The Wavering Balance

I said that Maggie went home that evening from the Red Deeps with a mental conflict already begun. You have seen clearly enough, in her interview with Philip, what that conflict was. Here suddenly was an opening in the rocky wall which shut in the narrow valley of humiliation, where all her prospect was the remote, unfathomed sky; and some of the memory-haunting earthly delights were no longer out of her reach. She might have books, converse, affection; she might hear tidings of the world from which her mind had not yet lost its sense of exile; and it would be a kindness to Philip too, who was pitiable, — clearly not happy. And perhaps here was an opportunity indicated for making her mind more worthy of its highest service; perhaps the noblest, completest devoutness could hardly exist without some width of knowledge; must she always live in this resigned imprisonment? It was so blameless, so good a thing that there should be friendship between her and Philip; the motives that forbade it were so unreasonable, so unchristian! But the severe monotonous warning came again and again, — that she was losing the simplicity and clearness of her life by admitting a ground of concealment; and that, by forsaking the simple rule of renunciation, she was throwing herself under the seductive guidance of illimitable wants. She thought she had won strength to obey the warning before she allowed herself the next week to turn her steps in the evening to the Red Deeps. But while she was resolved to say an affectionate farewell to Philip, how she looked forward to that evening walk in the still, fleckered shade of the hollows, away from all that was harsh and unlovely; to the affectionate, admiring looks that would meet her; to the sense of comradeship that childish memories would give to wiser, older talk; to the certainty that Philip would care to hear everything she said, which no one else cared for! It was a half-hour that it would be very hard to turn her back upon, with the sense that there would be no other like it. Yet she said what she meant to say; she looked firm as well as sad.

"Philip, I have made up my mind; it is right that we should give each other up, in everything but memory. I could not see you without concealment — stay, I know what you are going to say, — it is other people's wrong feelings that make concealment necessary; but concealment is bad, however it may be caused. I feel that it would be bad for me, for us both. And then, if our secret were discovered, there would be nothing but misery, — dreadful anger; and then we must part after all, and it would be harder, when we were used to seeing each other."

Philip's face had flushed, and there was a momentary eagerness of expression, as if he had been about to resist this decision with all his might.

But he controlled himself, and said, with assumed calmness: "Well, Maggie, if we must part, let us try and forget it for one half hour; let us talk together a little while, for the last time."

He took her hand, and Maggie felt no reason to withdraw it; his quietness made her all the more sure she had given him great pain, and she wanted to show him how unwillingly she had given it. They walked together hand in hand in silence.

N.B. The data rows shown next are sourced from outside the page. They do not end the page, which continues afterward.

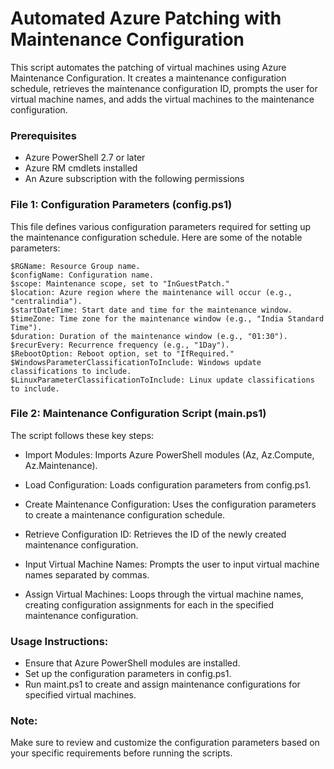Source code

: 
# Automated Azure Patching with Maintenance Configuration

This script automates the patching of virtual machines using Azure Maintenance Configuration. It creates a maintenance configuration schedule, retrieves the maintenance configuration ID, prompts the user for virtual machine names, and adds the virtual machines to the maintenance configuration.

### Prerequisites

* Azure PowerShell 2.7 or later
* Azure RM cmdlets installed
* An Azure subscription with the following permissions

### File 1: Configuration Parameters (config.ps1)

This file defines various configuration parameters required for setting up the maintenance configuration schedule. Here are some of the notable parameters:

    $RGName: Resource Group name.
    $configName: Configuration name.
    $scope: Maintenance scope, set to "InGuestPatch."
    $location: Azure region where the maintenance will occur (e.g., "centralindia").
    $startDateTime: Start date and time for the maintenance window.
    $timeZone: Time zone for the maintenance window (e.g., "India Standard Time").
    $duration: Duration of the maintenance window (e.g., "01:30").
    $recurEvery: Recurrence frequency (e.g., "1Day").
    $RebootOption: Reboot option, set to "IfRequired."
    $WindowsParameterClassificationToInclude: Windows update classifications to include.
    $LinuxParameterClassificationToInclude: Linux update classifications to include.

### File 2: Maintenance Configuration Script (main.ps1)

The script follows these key steps:

* Import Modules: Imports Azure PowerShell modules (Az, Az.Compute, Az.Maintenance).

* Load Configuration: Loads configuration parameters from config.ps1.

* Create Maintenance Configuration: Uses the configuration parameters to create a maintenance configuration schedule.

* Retrieve Configuration ID: Retrieves the ID of the newly created maintenance configuration.

* Input Virtual Machine Names: Prompts the user to input virtual machine names separated by commas.

* Assign Virtual Machines: Loops through the virtual machine names, creating configuration assignments for each in the specified maintenance configuration.

### Usage Instructions:

* Ensure that Azure PowerShell modules are installed.
* Set up the configuration parameters in config.ps1.
* Run maint.ps1 to create and assign maintenance configurations for specified virtual machines.

### Note: 
Make sure to review and customize the configuration parameters based on your specific requirements before running the scripts.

"Let us sit down in the hollow," said Philip, "where we stood the last time. See how the dog-roses have strewed the ground, and spread their opal petals over it."

They sat down at the roots of the slanting ash.

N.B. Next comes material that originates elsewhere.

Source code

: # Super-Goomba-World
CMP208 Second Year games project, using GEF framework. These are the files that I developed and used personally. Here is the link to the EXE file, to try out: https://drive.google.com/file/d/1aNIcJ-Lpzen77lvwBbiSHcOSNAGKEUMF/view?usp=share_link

"I've begun my picture of you among the Scotch firs, Maggie," said Philip, "so you must let me study your face a little, while you stay, — since I am not to see it again. Please turn your head this way."

This was said in an entreating voice, and it would have been very hard of Maggie to refuse. The full, lustrous face, with the bright black coronet, looked down like that of a divinity well pleased to be worshipped, on the pale-hued, small-featured face that was turned up to it.

"I shall be sitting for my second portrait then," she said, smiling. "Will it be larger than the other?"

"Oh yes, much larger. It is an oil-painting. You will look like a tall Hamadryad, dark and strong and noble, just issued from one of the fir-trees, when the stems are casting their afternoon shadows on the grass."

"You seem to think more of painting than of anything now, Philip?"

"Perhaps I do," said Philip, rather sadly; "but I think of too many things, — sow all sorts of seeds, and get no great harvest from any one of them. I'm cursed with susceptibility in every direction, and effective faculty in none. I care for painting and music; I care for classic literature, and mediæval literature, and modern literature; I flutter all ways, and fly in none."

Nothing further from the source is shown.